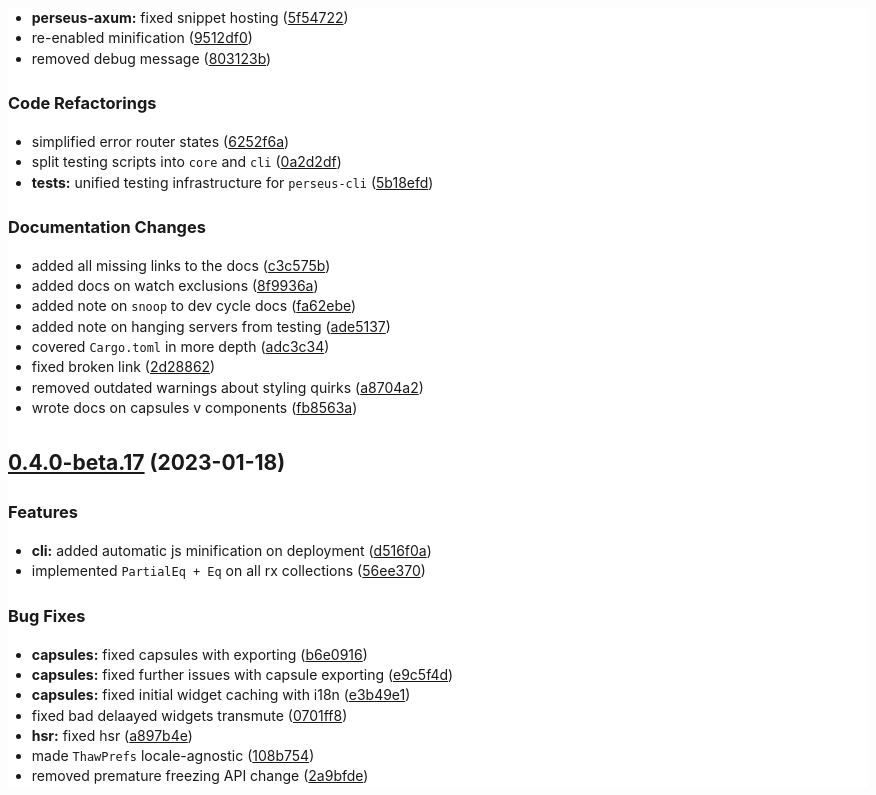 - **perseus-axum:** fixed snippet hosting ([5f54722](https://github.com/framesurge/perseus/commit/5f54722403823e972f143d6bdbe27b94d7cd40f6))
- re-enabled minification ([9512df0](https://github.com/framesurge/perseus/commit/9512df0a94b2244c4893c90859ce6d72cd5e971f))
- removed debug message ([803123b](https://github.com/framesurge/perseus/commit/803123b68fc310b3fd7367e9af52678a3007088f))

### Code Refactorings

- simplified error router states ([6252f6a](https://github.com/framesurge/perseus/commit/6252f6a4804c784e2020f31ccb32728af9275852))
- split testing scripts into `core` and `cli` ([0a2d2df](https://github.com/framesurge/perseus/commit/0a2d2dfacd2409d4c030a882011844533483699b))
- **tests:** unified testing infrastructure for `perseus-cli` ([5b18efd](https://github.com/framesurge/perseus/commit/5b18efd3e2c83f521f1a5c745848d3daec8387ca))

### Documentation Changes

- added all missing links to the docs ([c3c575b](https://github.com/framesurge/perseus/commit/c3c575b9a7cb6e2582b7581f12e13ded23526f42))
- added docs on watch exclusions ([8f9936a](https://github.com/framesurge/perseus/commit/8f9936ae268eed3918f5c15c8c261da2231f56ab))
- added note on `snoop` to dev cycle docs ([fa62ebe](https://github.com/framesurge/perseus/commit/fa62ebefecdf92c64c863c0a391803305c1037cb))
- added note on hanging servers from testing ([ade5137](https://github.com/framesurge/perseus/commit/ade5137d3eeb7a213524b16ec8176c181a256058))
- covered `Cargo.toml` in more depth ([adc3c34](https://github.com/framesurge/perseus/commit/adc3c34f88c676672865d5ed3b2e92e59128191e))
- fixed broken link ([2d28862](https://github.com/framesurge/perseus/commit/2d288622ff7e3476820a2dc06f16beb543f82505))
- removed outdated warnings about styling quirks ([a8704a2](https://github.com/framesurge/perseus/commit/a8704a277946d49d25f855eb84fa7a722722b850))
- wrote docs on capsules v components ([fb8563a](https://github.com/framesurge/perseus/commit/fb8563a8d4a4ee411bac6a5367c52a9dc5dcddb3))

## [0.4.0-beta.17](https://github.com/framesurge/perseus/compare/v0.4.0-beta.16...v0.4.0-beta.17) (2023-01-18)

### Features

- **cli:** added automatic js minification on deployment ([d516f0a](https://github.com/framesurge/perseus/commit/d516f0a97107e8ea0ef1ffee3e617eea7f2404dd))
- implemented `PartialEq + Eq` on all rx collections ([56ee370](https://github.com/framesurge/perseus/commit/56ee370aafeccd35227019cbe6b377dbdf76f274))

### Bug Fixes

- **capsules:** fixed capsules with exporting ([b6e0916](https://github.com/framesurge/perseus/commit/b6e091674c440338193050b18d99fef93812c253))
- **capsules:** fixed further issues with capsule exporting ([e9c5f4d](https://github.com/framesurge/perseus/commit/e9c5f4d92655655a0efec04c397282f0fd860154))
- **capsules:** fixed initial widget caching with i18n ([e3b49e1](https://github.com/framesurge/perseus/commit/e3b49e1ecc4dd7b9780a8e321ca1c44e2303ab9b))
- fixed bad delaayed widgets transmute ([0701ff8](https://github.com/framesurge/perseus/commit/0701ff820d3d9d8961ce25c2c4a023e613f21def))
- **hsr:** fixed hsr ([a897b4e](https://github.com/framesurge/perseus/commit/a897b4eda9b545a01d8ca2b78080fbdc40b655ab))
- made `ThawPrefs` locale-agnostic ([108b754](https://github.com/framesurge/perseus/commit/108b754f32e0b00fa373b37fa1d4f07cec6f2515))
- removed premature freezing API change ([2a9bfde](https://github.com/framesurge/perseus/commit/2a9bfde7b12db058ed20f8efa42d8291f22fe7c3))
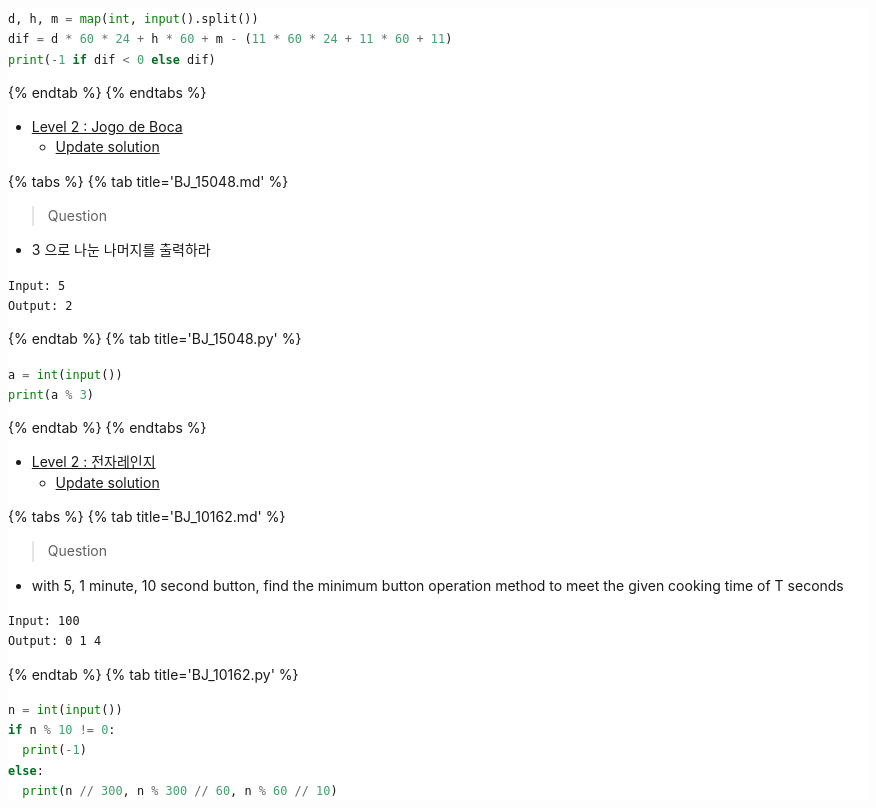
 ```py
d, h, m = map(int, input().split())
dif = d * 60 * 24 + h * 60 + m - (11 * 60 * 24 + 11 * 60 + 11)
print(-1 if dif < 0 else dif)
```

{% endtab %}
{% endtabs %}

* [Level 2 : Jogo de Boca](http://acmicpc.net/problem/15048)
  * [Update solution](https://github.com/seanhwangg/algorithm/edit/main/syntax/operation/modulo/BJ_15048.md)

{% tabs %}
{% tab title='BJ_15048.md' %}

> Question

* 3 으로 나눈 나머지를 출력하라

```txt
Input: 5
Output: 2
```

{% endtab %}
{% tab title='BJ_15048.py' %}

```py
a = int(input())
print(a % 3)
```

{% endtab %}
{% endtabs %}

* [Level 2 : 전자레인지](http://acmicpc.net/problem/10162)
  * [Update solution](https://github.com/seanhwangg/algorithm/edit/main/syntax/operation/modulo/BJ_10162.md)

{% tabs %}
{% tab title='BJ_10162.md' %}

> Question

* with 5, 1 minute, 10 second button, find the minimum button operation method to meet the given cooking time of T seconds

```txt
Input: 100
Output: 0 1 4
```

{% endtab %}
{% tab title='BJ_10162.py' %}

```py
n = int(input())
if n % 10 != 0:
  print(-1)
else:
  print(n // 300, n % 300 // 60, n % 60 // 10)
```
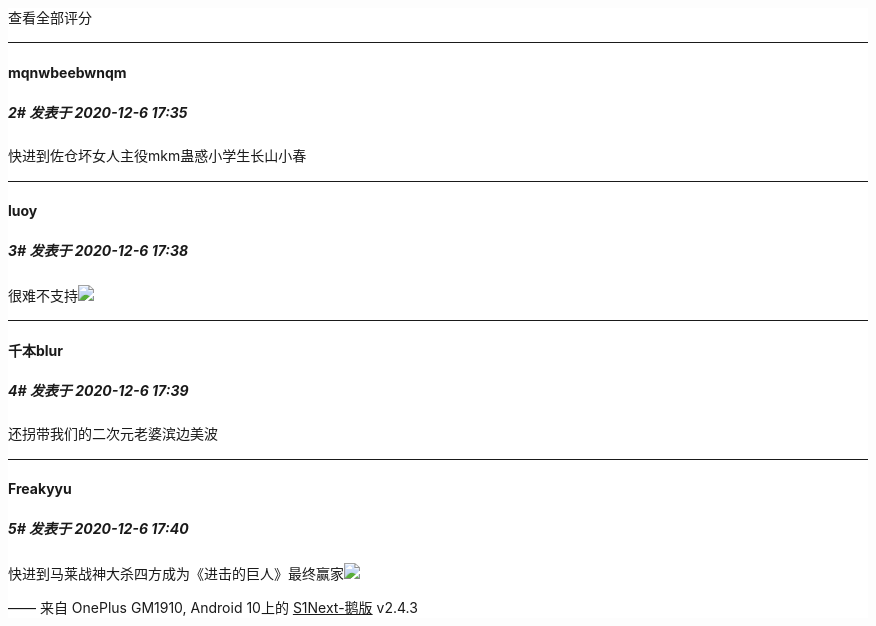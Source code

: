 

查看全部评分






*****

####  mqnwbeebwnqm  
##### 2#       发表于 2020-12-6 17:35




快进到佐仓坏女人主役mkm蛊惑小学生长山小春







*****

####  luoy  
##### 3#       发表于 2020-12-6 17:38




很难不支持<img src="https://static.saraba1st.com/image/smiley/face2017/067.png" referrerpolicy="no-referrer">







*****

####  千本blur  
##### 4#       发表于 2020-12-6 17:39




还拐带我们的二次元老婆滨边美波







*****

####  Freakyyu  
##### 5#       发表于 2020-12-6 17:40




快进到马莱战神大杀四方成为《进击的巨人》最终赢家<img src="https://static.saraba1st.com/image/smiley/face2017/067.png" referrerpolicy="no-referrer">

—— 来自 OnePlus GM1910, Android 10上的 [S1Next-鹅版](https://github.com/ykrank/S1-Next/releases) v2.4.3
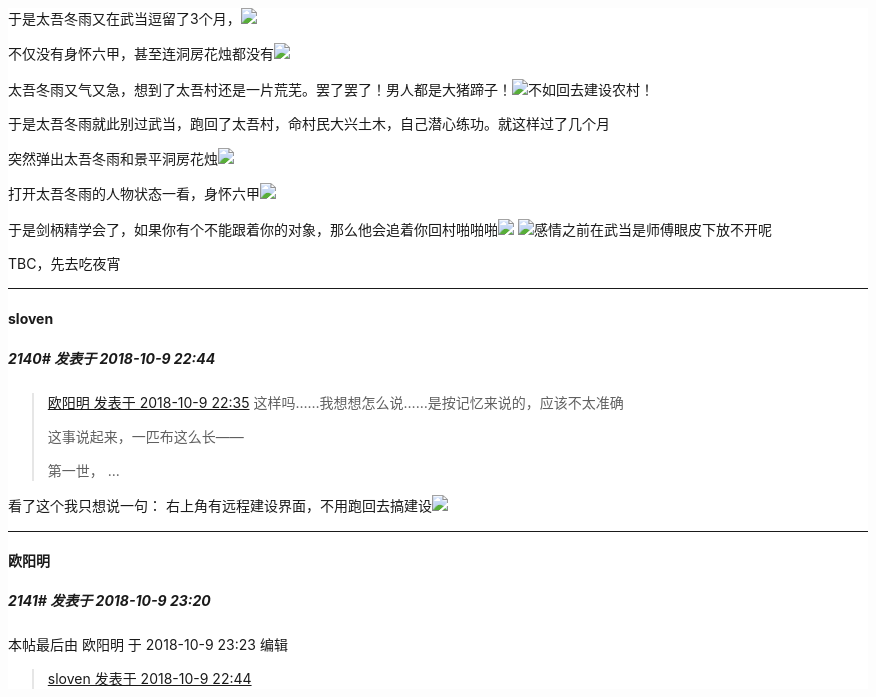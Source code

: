 于是太吾冬雨又在武当逗留了3个月，<img src="https://static.saraba1st.com/image/smiley/face2017/220.png" referrerpolicy="no-referrer">

不仅没有身怀六甲，甚至连洞房花烛都没有<img src="https://static.saraba1st.com/image/smiley/face2017/220.png" referrerpolicy="no-referrer">

太吾冬雨又气又急，想到了太吾村还是一片荒芜。罢了罢了！男人都是大猪蹄子！<img src="https://static.saraba1st.com/image/smiley/face2017/211.gif" referrerpolicy="no-referrer">不如回去建设农村！

于是太吾冬雨就此别过武当，跑回了太吾村，命村民大兴土木，自己潜心练功。就这样过了几个月

突然弹出太吾冬雨和景平洞房花烛<img src="https://static.saraba1st.com/image/smiley/face2017/204.png" referrerpolicy="no-referrer">

打开太吾冬雨的人物状态一看，身怀六甲<img src="https://static.saraba1st.com/image/smiley/face2017/204.png" referrerpolicy="no-referrer">

于是剑柄精学会了，如果你有个不能跟着你的对象，那么他会追着你回村啪啪啪<img src="https://static.saraba1st.com/image/smiley/face2017/220.png" referrerpolicy="no-referrer">
<img src="https://static.saraba1st.com/image/smiley/face2017/220.png" referrerpolicy="no-referrer">感情之前在武当是师傅眼皮下放不开呢



TBC，先去吃夜宵








*****

####  sloven  
##### 2140#       发表于 2018-10-9 22:44



<blockquote><a href="httphttps://bbs.saraba1st.com/2b/forum.php?mod=redirect&amp;goto=findpost&amp;pid=41213548&amp;ptid=1755653" target="_blank">欧阳明 发表于 2018-10-9 22:35</a>
这样吗……我想想怎么说……是按记忆来说的，应该不太准确

这事说起来，一匹布这么长——

第一世， ...</blockquote>
看了这个我只想说一句：
右上角有远程建设界面，不用跑回去搞建设<img src="https://static.saraba1st.com/image/smiley/face2017/067.png" referrerpolicy="no-referrer">







*****

####  欧阳明  
##### 2141#       发表于 2018-10-9 23:20



 本帖最后由 欧阳明 于 2018-10-9 23:23 编辑 
<blockquote><a href="httphttps://bbs.saraba1st.com/2b/forum.php?mod=redirect&amp;goto=findpost&amp;pid=41213636&amp;ptid=1755653" target="_blank">sloven 发表于 2018-10-9 22:44</a>
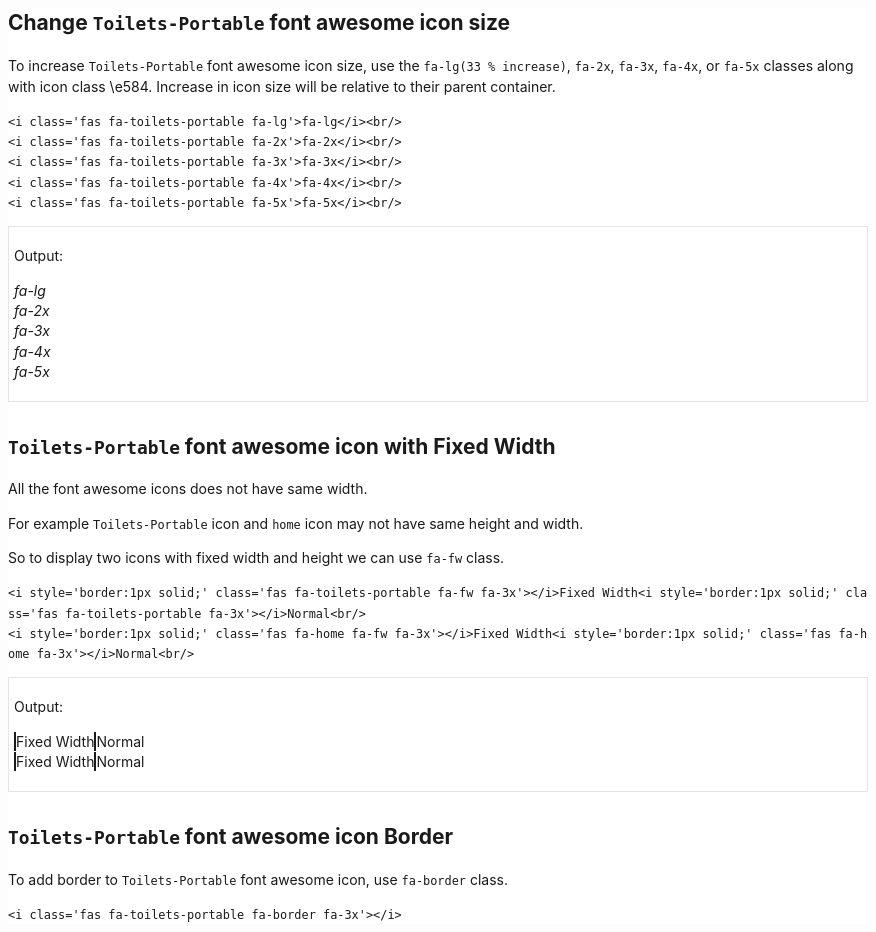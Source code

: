 ## Change `Toilets-Portable` font awesome icon size
To increase `Toilets-Portable` font awesome icon size, use the `fa-lg(33 % increase)`, `fa-2x`, `fa-3x`, `fa-4x`, or `fa-5x` classes along with icon class  \e584.
Increase in icon size will be relative to their parent container.
```
<i class='fas fa-toilets-portable fa-lg'>fa-lg</i><br/>
<i class='fas fa-toilets-portable fa-2x'>fa-2x</i><br/>
<i class='fas fa-toilets-portable fa-3x'>fa-3x</i><br/>
<i class='fas fa-toilets-portable fa-4x'>fa-4x</i><br/>
<i class='fas fa-toilets-portable fa-5x'>fa-5x</i><br/>

```

<div style='border:1px solid rgba(0,0,0,.1);margin-bottom:10px;padding:5px;'>
<p>Output:</p>


<i class='fas fa-toilets-portable fa-lg'>fa-lg</i><br/>
<i class='fas fa-toilets-portable fa-2x'>fa-2x</i><br/>
<i class='fas fa-toilets-portable fa-3x'>fa-3x</i><br/>
<i class='fas fa-toilets-portable fa-4x'>fa-4x</i><br/>
<i class='fas fa-toilets-portable fa-5x'>fa-5x</i><br/>

</div>

## `Toilets-Portable` font awesome icon with Fixed Width
All the font awesome icons does not have same width.

For example `Toilets-Portable` icon and `home` icon may not have same height and width.

So to display two icons with fixed width and height we can use `fa-fw` class.
```
<i style='border:1px solid;' class='fas fa-toilets-portable fa-fw fa-3x'></i>Fixed Width<i style='border:1px solid;' class='fas fa-toilets-portable fa-3x'></i>Normal<br/>
<i style='border:1px solid;' class='fas fa-home fa-fw fa-3x'></i>Fixed Width<i style='border:1px solid;' class='fas fa-home fa-3x'></i>Normal<br/>

```

<div style='border:1px solid rgba(0,0,0,.1);margin-bottom:10px;padding:5px;'>
<p>Output:</p>


<i style='border:1px solid;' class='fas fa-toilets-portable fa-fw fa-3x'></i>Fixed Width<i style='border:1px solid;' class='fas fa-toilets-portable fa-3x'></i>Normal<br/>
<i style='border:1px solid;' class='fas fa-home fa-fw fa-3x'></i>Fixed Width<i style='border:1px solid;' class='fas fa-home fa-3x'></i>Normal<br/>

</div>

## `Toilets-Portable` font awesome icon Border
To add border to `Toilets-Portable` font awesome icon, use `fa-border` class.
```
<i class='fas fa-toilets-portable fa-border fa-3x'></i>
```
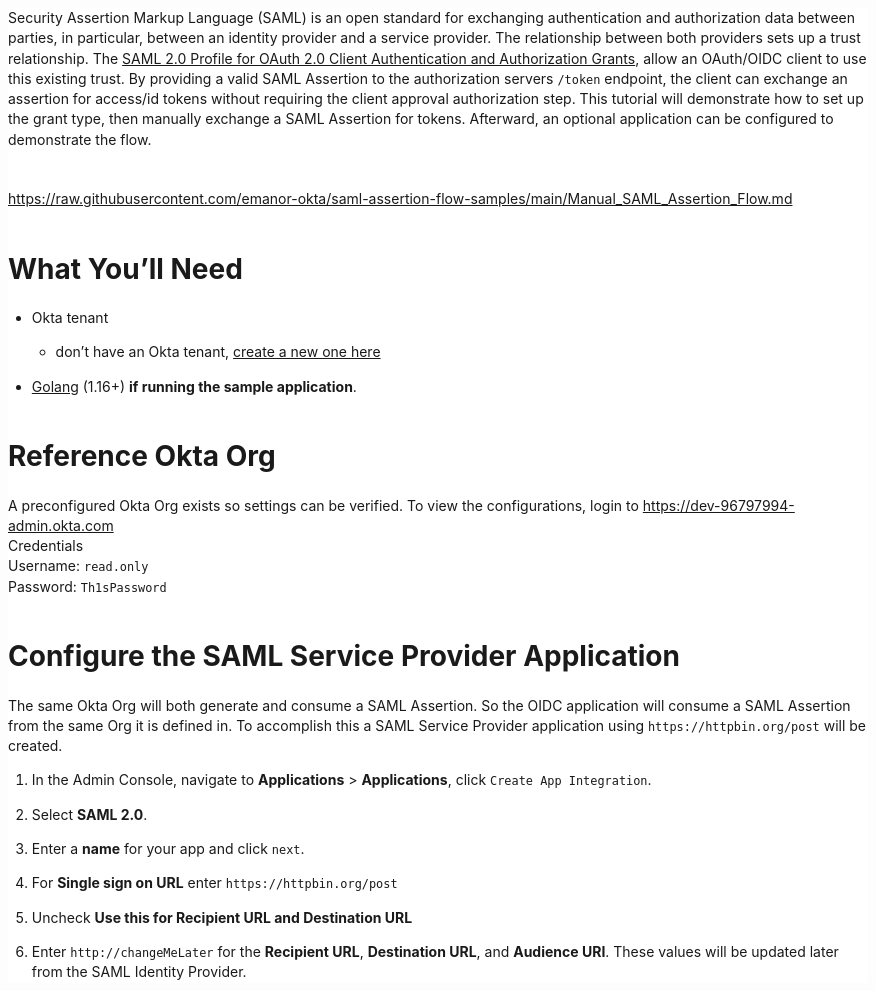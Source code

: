 Security Assertion Markup Language (SAML) is an open standard for exchanging authentication and authorization data between parties, in particular, between an identity provider and a service provider. The relationship between both providers sets up a trust relationship. The [SAML 2.0 Profile for OAuth 2.0 Client Authentication and Authorization Grants](https://datatracker.ietf.org/doc/html/draft-ietf-oauth-saml2-bearer), allow an OAuth/OIDC client to use this existing trust. By providing a valid SAML Assertion to the authorization servers `/token` endpoint, the client can exchange an assertion for access/id tokens without requiring the client approval authorization step. This tutorial will demonstrate how to set up the grant type, then manually exchange a SAML Assertion for tokens. Afterward, an optional application can be configured to demonstrate the flow.

##
#
https://raw.githubusercontent.com/emanor-okta/saml-assertion-flow-samples/main/Manual_SAML_Assertion_Flow.md
#
##

# What You’ll Need

-   Okta tenant

    -   don’t have an Okta tenant, [create a new one here](https://www.okta.com/free-trial/)

-   [Golang](https://golang.org/dl/) (1.16+) **if running the sample application**.

# Reference Okta Org

A preconfigured Okta Org exists so settings can be verified. To view the configurations, login to <https://dev-96797994-admin.okta.com>  
Credentials  
Username: `read.only`  
Password: `Th1sPassword`  

# Configure the SAML Service Provider Application

The same Okta Org will both generate and consume a SAML Assertion. So the OIDC application will consume a SAML Assertion from the same Org it is defined in. To accomplish this a SAML Service Provider application using `https://httpbin.org/post` will be created.  

1.  In the Admin Console, navigate to **Applications** > **Applications**, click `Create App Integration`.

2.  Select **SAML 2.0**.

3.  Enter a **name** for your app and click `next`.

4.  For **Single sign on URL** enter `https://httpbin.org/post`

5.  Uncheck **Use this for Recipient URL and Destination URL**

6.  Enter `http://changeMeLater` for the **Recipient URL**, **Destination URL**, and **Audience URI**. These values will be updated later from the SAML Identity Provider.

WORK INSTRUCTION:
Collect every line above that contains the word "algorithm".

EXPECTED ANSWER:
  * [Update solution](https://github.com/seanhwangg/algorithm/edit/main/syntax/operation/modulo/BJ_15048.md)
  * [Update solution](https://github.com/seanhwangg/algorithm/edit/main/syntax/operation/modulo/BJ_10162.md)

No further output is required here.